───── Materials provided ─────
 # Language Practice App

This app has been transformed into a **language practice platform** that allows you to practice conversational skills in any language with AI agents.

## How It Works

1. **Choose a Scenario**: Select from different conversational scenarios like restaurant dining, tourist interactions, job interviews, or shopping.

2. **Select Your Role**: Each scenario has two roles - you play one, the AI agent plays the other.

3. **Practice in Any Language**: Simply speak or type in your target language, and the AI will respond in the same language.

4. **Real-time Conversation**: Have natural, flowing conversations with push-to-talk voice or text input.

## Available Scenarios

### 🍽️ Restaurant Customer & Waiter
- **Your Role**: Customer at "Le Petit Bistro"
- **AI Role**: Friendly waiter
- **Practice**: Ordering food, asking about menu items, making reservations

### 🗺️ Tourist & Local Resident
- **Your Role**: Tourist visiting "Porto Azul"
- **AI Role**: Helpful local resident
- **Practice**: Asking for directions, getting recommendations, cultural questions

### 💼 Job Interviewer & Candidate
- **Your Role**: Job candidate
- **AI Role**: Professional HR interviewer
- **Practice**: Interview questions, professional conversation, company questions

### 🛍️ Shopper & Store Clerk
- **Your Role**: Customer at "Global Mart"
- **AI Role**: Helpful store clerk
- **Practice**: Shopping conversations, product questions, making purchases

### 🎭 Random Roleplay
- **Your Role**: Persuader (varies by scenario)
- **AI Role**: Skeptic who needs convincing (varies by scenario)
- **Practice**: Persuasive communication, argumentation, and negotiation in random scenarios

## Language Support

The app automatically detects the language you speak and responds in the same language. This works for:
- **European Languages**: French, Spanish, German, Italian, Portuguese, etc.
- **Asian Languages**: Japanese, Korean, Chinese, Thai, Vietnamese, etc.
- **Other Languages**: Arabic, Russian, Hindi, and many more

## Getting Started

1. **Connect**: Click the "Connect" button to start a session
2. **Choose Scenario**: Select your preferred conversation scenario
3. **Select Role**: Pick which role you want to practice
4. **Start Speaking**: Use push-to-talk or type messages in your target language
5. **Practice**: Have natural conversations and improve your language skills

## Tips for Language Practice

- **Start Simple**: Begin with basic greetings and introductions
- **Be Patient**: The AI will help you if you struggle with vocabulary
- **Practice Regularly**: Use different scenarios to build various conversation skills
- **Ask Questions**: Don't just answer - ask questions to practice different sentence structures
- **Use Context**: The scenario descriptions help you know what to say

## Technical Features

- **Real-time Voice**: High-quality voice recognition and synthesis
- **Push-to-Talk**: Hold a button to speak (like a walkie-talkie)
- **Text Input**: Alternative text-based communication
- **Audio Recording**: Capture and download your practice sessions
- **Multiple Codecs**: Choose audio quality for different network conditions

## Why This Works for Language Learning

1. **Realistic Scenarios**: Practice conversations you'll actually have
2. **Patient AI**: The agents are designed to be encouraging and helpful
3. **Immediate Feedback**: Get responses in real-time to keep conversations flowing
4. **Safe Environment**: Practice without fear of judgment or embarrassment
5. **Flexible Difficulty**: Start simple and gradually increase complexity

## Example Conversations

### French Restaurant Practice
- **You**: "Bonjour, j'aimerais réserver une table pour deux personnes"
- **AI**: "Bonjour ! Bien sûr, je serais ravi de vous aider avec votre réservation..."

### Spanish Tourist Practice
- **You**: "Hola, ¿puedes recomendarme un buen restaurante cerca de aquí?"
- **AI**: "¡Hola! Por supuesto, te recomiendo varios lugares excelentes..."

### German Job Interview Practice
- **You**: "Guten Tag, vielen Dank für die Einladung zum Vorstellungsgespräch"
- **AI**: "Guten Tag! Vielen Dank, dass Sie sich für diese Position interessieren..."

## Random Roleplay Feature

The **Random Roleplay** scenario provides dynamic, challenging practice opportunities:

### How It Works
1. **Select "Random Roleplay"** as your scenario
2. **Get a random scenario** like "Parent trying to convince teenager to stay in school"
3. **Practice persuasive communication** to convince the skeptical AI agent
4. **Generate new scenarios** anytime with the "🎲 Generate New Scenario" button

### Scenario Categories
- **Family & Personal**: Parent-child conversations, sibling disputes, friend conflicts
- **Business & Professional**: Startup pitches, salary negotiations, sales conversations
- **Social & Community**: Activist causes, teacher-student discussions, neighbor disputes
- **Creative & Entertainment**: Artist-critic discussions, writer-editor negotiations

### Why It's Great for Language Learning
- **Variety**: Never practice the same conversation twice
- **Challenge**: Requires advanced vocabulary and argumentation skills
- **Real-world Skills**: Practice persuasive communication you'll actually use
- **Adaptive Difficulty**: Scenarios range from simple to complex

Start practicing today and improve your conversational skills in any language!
─────
───── Materials provided ─────
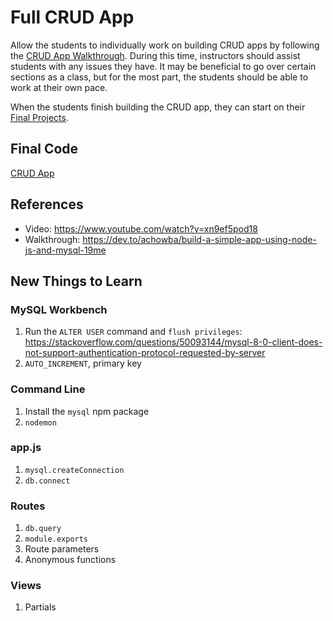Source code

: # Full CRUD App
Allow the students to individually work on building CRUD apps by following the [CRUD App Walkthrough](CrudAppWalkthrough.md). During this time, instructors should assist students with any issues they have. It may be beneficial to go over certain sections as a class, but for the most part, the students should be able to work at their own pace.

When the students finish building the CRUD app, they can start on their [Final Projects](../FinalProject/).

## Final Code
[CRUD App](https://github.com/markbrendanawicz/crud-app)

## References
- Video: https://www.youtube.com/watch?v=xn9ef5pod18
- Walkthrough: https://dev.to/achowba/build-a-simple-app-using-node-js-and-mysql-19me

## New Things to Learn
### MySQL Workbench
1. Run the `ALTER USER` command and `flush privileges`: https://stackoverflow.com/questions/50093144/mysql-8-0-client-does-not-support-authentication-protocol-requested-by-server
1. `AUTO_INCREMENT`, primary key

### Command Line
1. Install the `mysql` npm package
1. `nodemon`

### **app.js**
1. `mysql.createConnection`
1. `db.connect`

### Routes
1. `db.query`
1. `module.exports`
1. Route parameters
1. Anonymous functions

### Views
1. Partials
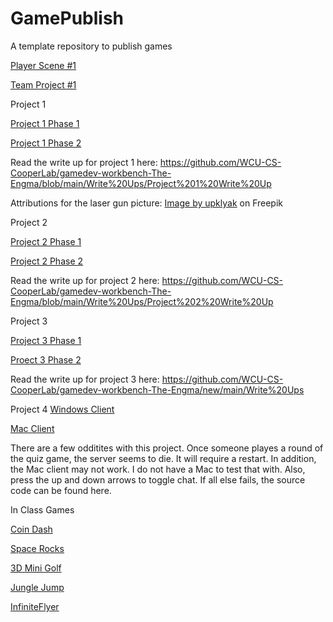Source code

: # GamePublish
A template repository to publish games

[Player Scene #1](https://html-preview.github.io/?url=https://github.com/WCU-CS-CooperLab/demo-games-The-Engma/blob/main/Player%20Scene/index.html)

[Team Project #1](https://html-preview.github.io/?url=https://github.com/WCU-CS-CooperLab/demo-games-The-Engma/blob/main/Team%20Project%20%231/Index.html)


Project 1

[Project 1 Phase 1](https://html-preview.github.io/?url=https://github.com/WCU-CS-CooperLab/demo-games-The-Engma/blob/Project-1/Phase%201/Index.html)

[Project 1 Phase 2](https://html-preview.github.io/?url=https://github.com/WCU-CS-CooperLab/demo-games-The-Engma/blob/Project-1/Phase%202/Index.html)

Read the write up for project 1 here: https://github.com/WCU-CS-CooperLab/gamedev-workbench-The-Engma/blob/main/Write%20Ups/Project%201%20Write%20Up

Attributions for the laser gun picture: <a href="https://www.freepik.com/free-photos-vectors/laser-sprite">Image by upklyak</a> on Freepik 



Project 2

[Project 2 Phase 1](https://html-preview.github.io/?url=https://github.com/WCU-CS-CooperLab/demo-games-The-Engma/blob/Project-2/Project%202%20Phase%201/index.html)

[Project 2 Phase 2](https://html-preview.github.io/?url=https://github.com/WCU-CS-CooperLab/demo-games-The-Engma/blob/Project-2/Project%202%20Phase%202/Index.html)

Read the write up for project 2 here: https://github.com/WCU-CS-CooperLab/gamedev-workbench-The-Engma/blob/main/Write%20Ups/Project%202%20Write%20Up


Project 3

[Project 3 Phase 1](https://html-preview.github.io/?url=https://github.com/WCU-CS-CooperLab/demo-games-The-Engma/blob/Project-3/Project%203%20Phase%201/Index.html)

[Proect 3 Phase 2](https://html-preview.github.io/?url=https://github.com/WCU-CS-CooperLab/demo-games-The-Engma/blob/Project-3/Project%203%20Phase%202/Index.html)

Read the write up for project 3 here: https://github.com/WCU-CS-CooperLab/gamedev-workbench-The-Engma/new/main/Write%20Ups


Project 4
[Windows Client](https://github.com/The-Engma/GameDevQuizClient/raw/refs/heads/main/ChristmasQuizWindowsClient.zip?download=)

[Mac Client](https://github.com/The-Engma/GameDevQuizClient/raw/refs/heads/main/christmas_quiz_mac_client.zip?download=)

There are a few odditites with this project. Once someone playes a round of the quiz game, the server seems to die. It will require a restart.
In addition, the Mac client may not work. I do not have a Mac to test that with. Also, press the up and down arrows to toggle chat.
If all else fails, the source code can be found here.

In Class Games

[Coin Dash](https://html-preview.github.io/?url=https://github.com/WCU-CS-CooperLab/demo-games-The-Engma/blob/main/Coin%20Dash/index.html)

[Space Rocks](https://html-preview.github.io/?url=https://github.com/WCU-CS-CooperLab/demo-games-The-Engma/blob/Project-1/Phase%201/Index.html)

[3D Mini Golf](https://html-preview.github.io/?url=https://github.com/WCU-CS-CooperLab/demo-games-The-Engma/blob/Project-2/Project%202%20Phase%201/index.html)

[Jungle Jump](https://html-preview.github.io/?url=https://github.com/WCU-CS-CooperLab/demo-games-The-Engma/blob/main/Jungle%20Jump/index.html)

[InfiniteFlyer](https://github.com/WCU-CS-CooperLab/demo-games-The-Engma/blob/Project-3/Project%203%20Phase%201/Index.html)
─────
───── Materials provided ─────
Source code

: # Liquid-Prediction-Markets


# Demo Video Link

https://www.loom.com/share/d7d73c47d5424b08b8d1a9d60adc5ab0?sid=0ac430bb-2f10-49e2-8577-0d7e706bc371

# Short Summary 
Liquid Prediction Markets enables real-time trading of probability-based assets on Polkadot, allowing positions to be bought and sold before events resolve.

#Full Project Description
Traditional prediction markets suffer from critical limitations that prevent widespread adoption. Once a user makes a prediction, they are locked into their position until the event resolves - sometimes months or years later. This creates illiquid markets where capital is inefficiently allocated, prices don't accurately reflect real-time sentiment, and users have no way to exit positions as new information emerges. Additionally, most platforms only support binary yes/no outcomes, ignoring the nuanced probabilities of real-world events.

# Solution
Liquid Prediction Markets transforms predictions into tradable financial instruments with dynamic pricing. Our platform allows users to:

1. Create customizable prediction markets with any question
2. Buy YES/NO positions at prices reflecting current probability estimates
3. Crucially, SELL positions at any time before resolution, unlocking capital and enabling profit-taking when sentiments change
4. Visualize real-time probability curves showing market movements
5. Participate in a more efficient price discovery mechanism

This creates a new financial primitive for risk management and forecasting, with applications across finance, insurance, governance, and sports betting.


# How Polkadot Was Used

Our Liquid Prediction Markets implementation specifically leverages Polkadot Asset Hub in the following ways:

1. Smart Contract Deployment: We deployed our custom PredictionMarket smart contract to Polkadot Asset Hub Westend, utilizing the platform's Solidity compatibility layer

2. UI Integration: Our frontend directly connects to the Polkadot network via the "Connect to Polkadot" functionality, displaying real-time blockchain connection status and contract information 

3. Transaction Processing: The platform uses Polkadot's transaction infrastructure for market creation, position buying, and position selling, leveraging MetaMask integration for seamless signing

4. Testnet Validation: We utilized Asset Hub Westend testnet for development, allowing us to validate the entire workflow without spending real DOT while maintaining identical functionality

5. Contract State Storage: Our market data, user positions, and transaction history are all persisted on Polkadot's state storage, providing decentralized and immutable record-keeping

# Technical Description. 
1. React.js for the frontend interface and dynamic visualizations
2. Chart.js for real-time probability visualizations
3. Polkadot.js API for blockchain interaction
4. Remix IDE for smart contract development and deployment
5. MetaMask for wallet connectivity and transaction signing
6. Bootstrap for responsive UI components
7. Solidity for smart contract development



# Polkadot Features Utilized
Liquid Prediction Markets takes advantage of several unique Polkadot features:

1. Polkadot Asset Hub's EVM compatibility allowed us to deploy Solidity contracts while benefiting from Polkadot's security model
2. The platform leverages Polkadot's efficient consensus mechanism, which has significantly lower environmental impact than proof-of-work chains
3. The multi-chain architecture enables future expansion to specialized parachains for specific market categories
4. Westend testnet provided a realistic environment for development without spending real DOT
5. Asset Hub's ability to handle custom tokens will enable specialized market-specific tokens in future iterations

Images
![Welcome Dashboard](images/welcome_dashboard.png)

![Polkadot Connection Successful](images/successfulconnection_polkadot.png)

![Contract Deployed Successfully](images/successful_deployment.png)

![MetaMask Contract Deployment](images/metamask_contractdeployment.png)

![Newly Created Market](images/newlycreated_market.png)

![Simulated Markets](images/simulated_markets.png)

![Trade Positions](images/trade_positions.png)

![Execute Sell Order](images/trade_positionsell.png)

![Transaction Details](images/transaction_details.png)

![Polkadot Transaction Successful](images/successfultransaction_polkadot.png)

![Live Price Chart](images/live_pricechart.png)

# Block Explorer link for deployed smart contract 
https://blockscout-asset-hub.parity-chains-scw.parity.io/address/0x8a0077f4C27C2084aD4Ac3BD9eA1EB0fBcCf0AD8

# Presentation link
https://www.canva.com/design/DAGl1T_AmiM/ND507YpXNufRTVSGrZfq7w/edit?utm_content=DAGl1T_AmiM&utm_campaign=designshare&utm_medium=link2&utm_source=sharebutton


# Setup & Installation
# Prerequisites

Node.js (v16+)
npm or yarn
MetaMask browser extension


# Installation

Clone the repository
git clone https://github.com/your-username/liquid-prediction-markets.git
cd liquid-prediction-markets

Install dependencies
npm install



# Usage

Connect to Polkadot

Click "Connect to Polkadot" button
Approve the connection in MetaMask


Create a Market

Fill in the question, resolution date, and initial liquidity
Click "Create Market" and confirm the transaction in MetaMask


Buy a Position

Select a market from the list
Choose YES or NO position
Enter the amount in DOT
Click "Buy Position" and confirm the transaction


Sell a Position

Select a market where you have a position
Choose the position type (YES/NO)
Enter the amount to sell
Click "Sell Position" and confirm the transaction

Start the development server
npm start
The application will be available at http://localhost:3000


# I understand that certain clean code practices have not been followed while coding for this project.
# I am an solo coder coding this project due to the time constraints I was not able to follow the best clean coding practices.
─────
#### Aim of the task
Please show every line of the entries above that contains the word "visualizations".

#### Response
1. React.js for the frontend interface and dynamic visualizations
2. Chart.js for real-time probability visualizations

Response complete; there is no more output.